TO DO:
Copy the records below exactly as they stand. Leave out the pictures.

Dataset entries:
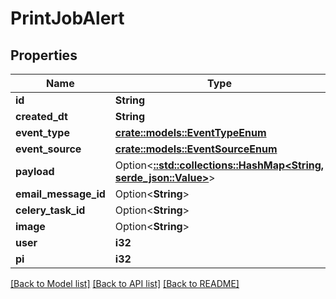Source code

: # PrintJobAlert

## Properties

Name | Type | Description | Notes
------------ | ------------- | ------------- | -------------
**id** | **String** |  | [readonly]
**created_dt** | **String** |  | [readonly]
**event_type** | [**crate::models::EventTypeEnum**](EventTypeEnum.md) |  | 
**event_source** | [**crate::models::EventSourceEnum**](EventSourceEnum.md) |  | 
**payload** | Option<[**::std::collections::HashMap<String, serde_json::Value>**](serde_json::Value.md)> |  | [optional]
**email_message_id** | Option<**String**> |  | [readonly]
**celery_task_id** | Option<**String**> |  | [readonly]
**image** | Option<**String**> |  | [optional]
**user** | **i32** |  | [readonly]
**pi** | **i32** |  | 

[[Back to Model list]](../README.md#documentation-for-models) [[Back to API list]](../README.md#documentation-for-api-endpoints) [[Back to README]](../README.md)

EXPECTED ANSWER:
Source code

: # PrintJobAlert

## Properties

Name | Type | Description | Notes
------------ | ------------- | ------------- | -------------
**id** | **String** |  | [readonly]
**created_dt** | **String** |  | [readonly]
**event_type** | [**crate::models::EventTypeEnum**](EventTypeEnum.md) |  | 
**event_source** | [**crate::models::EventSourceEnum**](EventSourceEnum.md) |  | 
**payload** | Option<[**::std::collections::HashMap<String, serde_json::Value>**](serde_json::Value.md)> |  | [optional]
**email_message_id** | Option<**String**> |  | [readonly]
**celery_task_id** | Option<**String**> |  | [readonly]
**image** | Option<**String**> |  | [optional]
**user** | **i32** |  | [readonly]
**pi** | **i32** |  | 

[[Back to Model list]](../README.md#documentation-for-models) [[Back to API list]](../README.md#documentation-for-api-endpoints) [[Back to README]](../README.md)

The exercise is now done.